ScanWorks® JTAG Interconnect Pin-Level Diagnostics

Multiple Driver, Single Receiver

An open at one of the drivers causes that driver to be unable to influence the value on the net. This defect is detected at the receiver and diagnosed as a stuck-fault associated with the driver. A power or ground short on one of the drivers is detected at the receiver and diagnosed as a net stuck-at fault.

Multiple Driver, Multiple Receiver

An open at any driver is detected at all receivers with diagnosis similar to the multiple drivers/single receiver fault. An open at one of the receivers is diagnosed as a stuck fault at the receiver. A short to power or ground is detected at all receivers and diagnosed as a net stuck-at fault.

TriState Driver

Defects on the driver cell of a three-state driver are detected and diagnosed the same as above. Open-circuit defects on the tristate control cell is detected as driver output floating; whereas shorts on the tristate control cell are diagnosed as driver output floating or driver output stuck-at depending on whether the short is to the cell-enable or cell-highZ value.

Bidirectional Driver and Receivers

Opens and shorts on bidirectional drivers/receivers are treated as supersets of the tristate and single driver/single receiver faults. Opens are located to the bidirectional cell causing the problem, either as a driver or a receiver. Shorts are diagnosed either to the net (bidirectional cell, stuck-on fault) or to the driver cell (bidirectional cell, stuck-Z fault). Leaky bidirectional (and tristate) drivers are diagnosed as long as the effect produces a hard stuck-at fault.

Ture Bridging Faults

Two separate scan-interconnect structures can be shorted together (a bridging fault, usually caused by solder-to-solder flow).
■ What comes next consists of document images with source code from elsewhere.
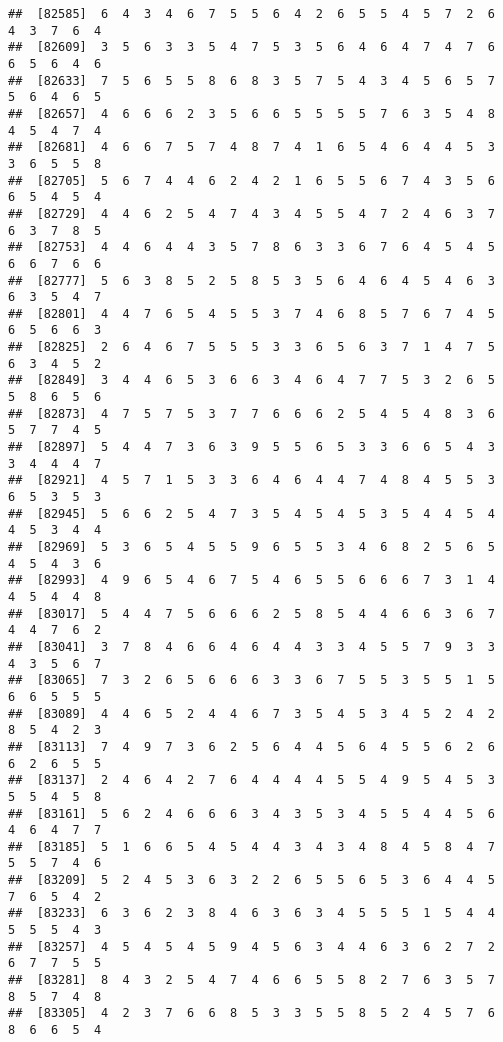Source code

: \documentclass[
]{book}
\begin{document}
\begin{verbatim}
##  [82585]  6  4  3  4  6  7  5  5  6  4  2  6  5  5  4  5  7  2  6  4  3  7  6  4
##  [82609]  3  5  6  3  3  5  4  7  5  3  5  6  4  6  4  7  4  7  6  6  5  6  4  6
##  [82633]  7  5  6  5  5  8  6  8  3  5  7  5  4  3  4  5  6  5  7  5  6  4  6  5
##  [82657]  4  6  6  6  2  3  5  6  6  5  5  5  5  7  6  3  5  4  8  4  5  4  7  4
##  [82681]  4  6  6  7  5  7  4  8  7  4  1  6  5  4  6  4  4  5  3  3  6  5  5  8
##  [82705]  5  6  7  4  4  6  2  4  2  1  6  5  5  6  7  4  3  5  6  6  5  4  5  4
##  [82729]  4  4  6  2  5  4  7  4  3  4  5  5  4  7  2  4  6  3  7  6  3  7  8  5
##  [82753]  4  4  6  4  4  3  5  7  8  6  3  3  6  7  6  4  5  4  5  6  6  7  6  6
##  [82777]  5  6  3  8  5  2  5  8  5  3  5  6  4  6  4  5  4  6  3  6  3  5  4  7
##  [82801]  4  4  7  6  5  4  5  5  3  7  4  6  8  5  7  6  7  4  5  6  5  6  6  3
##  [82825]  2  6  4  6  7  5  5  5  3  3  6  5  6  3  7  1  4  7  5  6  3  4  5  2
##  [82849]  3  4  4  6  5  3  6  6  3  4  6  4  7  7  5  3  2  6  5  5  8  6  5  6
##  [82873]  4  7  5  7  5  3  7  7  6  6  6  2  5  4  5  4  8  3  6  5  7  7  4  5
##  [82897]  5  4  4  7  3  6  3  9  5  5  6  5  3  3  6  6  5  4  3  3  4  4  4  7
##  [82921]  4  5  7  1  5  3  3  6  4  6  4  4  7  4  8  4  5  5  3  6  5  3  5  3
##  [82945]  5  6  6  2  5  4  7  3  5  4  5  4  5  3  5  4  4  5  4  4  5  3  4  4
##  [82969]  5  3  6  5  4  5  5  9  6  5  5  3  4  6  8  2  5  6  5  4  5  4  3  6
##  [82993]  4  9  6  5  4  6  7  5  4  6  5  5  6  6  6  7  3  1  4  4  5  4  4  8
##  [83017]  5  4  4  7  5  6  6  6  2  5  8  5  4  4  6  6  3  6  7  4  4  7  6  2
##  [83041]  3  7  8  4  6  6  4  6  4  4  3  3  4  5  5  7  9  3  3  4  3  5  6  7
##  [83065]  7  3  2  6  5  6  6  6  3  3  6  7  5  5  3  5  5  1  5  6  6  5  5  5
##  [83089]  4  4  6  5  2  4  4  6  7  3  5  4  5  3  4  5  2  4  2  8  5  4  2  3
##  [83113]  7  4  9  7  3  6  2  5  6  4  4  5  6  4  5  5  6  2  6  6  2  6  5  5
##  [83137]  2  4  6  4  2  7  6  4  4  4  4  5  5  4  9  5  4  5  3  5  5  4  5  8
##  [83161]  5  6  2  4  6  6  6  3  4  3  5  3  4  5  5  4  4  5  6  4  6  4  7  7
##  [83185]  5  1  6  6  5  4  5  4  4  3  4  3  4  8  4  5  8  4  7  5  5  7  4  6
##  [83209]  5  2  4  5  3  6  3  2  2  6  5  5  6  5  3  6  4  4  5  7  6  5  4  2
##  [83233]  6  3  6  2  3  8  4  6  3  6  3  4  5  5  5  1  5  4  4  5  5  5  4  3
##  [83257]  4  5  4  5  4  5  9  4  5  6  3  4  4  6  3  6  2  7  2  6  7  7  5  5
##  [83281]  8  4  3  2  5  4  7  4  6  6  5  5  8  2  7  6  3  5  7  8  5  7  4  8
##  [83305]  4  2  3  7  6  6  8  5  3  3  5  5  8  5  2  4  5  7  6  8  6  6  5  4

\end{verbatim}
\end{document}
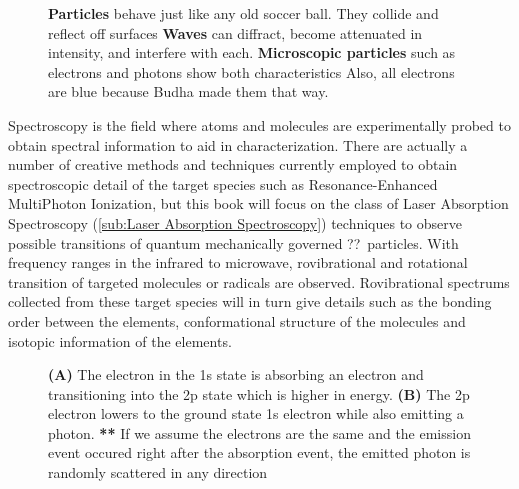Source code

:\documentclass[11pt,a4paper]{book}
\newcommand{\imginput}[1]{} %
\begin{document}
	\begin{figure} [!ht]
		\centering
		\Large
		\def\svgwidth{\columnwidth}
		\resizebox{13.5cm}{!}{\imginput{images/particle-wave-duality.pdf_tex}}
		\caption{{\bfseries Particles} behave just like any old soccer ball. They collide and reflect off surfaces \newline
			{\bfseries Waves} can diffract, become attenuated in intensity, and interfere with each. \newline
			{\bfseries Microscopic particles} such as electrons and photons show both characteristics \newline
			Also, all electrons are blue because Budha made them that way.}
		\label{fig:particle-wave-duality}
	\end{figure}
	
	Spectroscopy is the field where atoms and molecules are experimentally probed to obtain spectral information to aid in characterization. There are actually a number of creative methods and techniques currently employed to obtain spectroscopic detail of the target species such as Resonance-Enhanced MultiPhoton Ionization, but this book will focus on the class of Laser Absorption Spectroscopy (\autoref{sub:Laser Absorption Spectroscopy}) techniques to observe possible transitions of quantum mechanically governed ??\ particles. With frequency ranges in the infrared to microwave, rovibrational and rotational transition of targeted molecules or radicals are observed. Rovibrational spectrums collected from these target species will in turn give details such as the bonding order between the elements, conformational structure of the molecules and isotopic information of the elements. 
	
	\begin{figure} [!ht]
		\centering
		\Large
		\def\svgwidth{\columnwidth}
		\resizebox{12cm}{!}{\imginput{images/photon-electron-transition.pdf_tex}}
		\caption{{\bfseries (A)} The electron in the 1s state is absorbing an electron and transitioning into the 2p state which is higher in energy. 
		\newline
		{\bfseries (B)} The 2p electron lowers to the ground state 1s electron while also emitting a photon. \newline
		{\bfseries ***} If we assume the electrons are the same and the emission event occured right after the absorption event,  the emitted photon is randomly scattered in any direction}
		\label{fig:photon-electron-transition}
	\end{figure}		
	
\end{document}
If the short behaves logically, diagnosis is to the two nets, covering the wired-AND, wired-OR, and strong driver behavior of the short.

Cluster Faults

A cluster fault is a short circuit between two nets, one of which is a scan net (scan driver to scan receiver) and the other is a non-scan net (non-scan driver to non-scan receiver). Under some conditions, scan testing can detect the short, but diagnosis may be difficult.

User Interface

When authorized, interconnect pin-level diagnostics replace the net-level diagnostics that are provided with the interconnect test generation tool. The diagnostic report is generated as the tests are applied and is immediately available. The report is available in text or HTML format. The report indicates the pin to which the fault has been diagnosed, along with addition information about the net to which it is connected. Each connection is identified as an input, output, bidirectional, or cluster (non-boundary scan) pin, if known. Each pin listed is linked to the design browser, which can be viewed by clicking on the pin name. The physical pin location is indicated on the design layout view with cross hairs.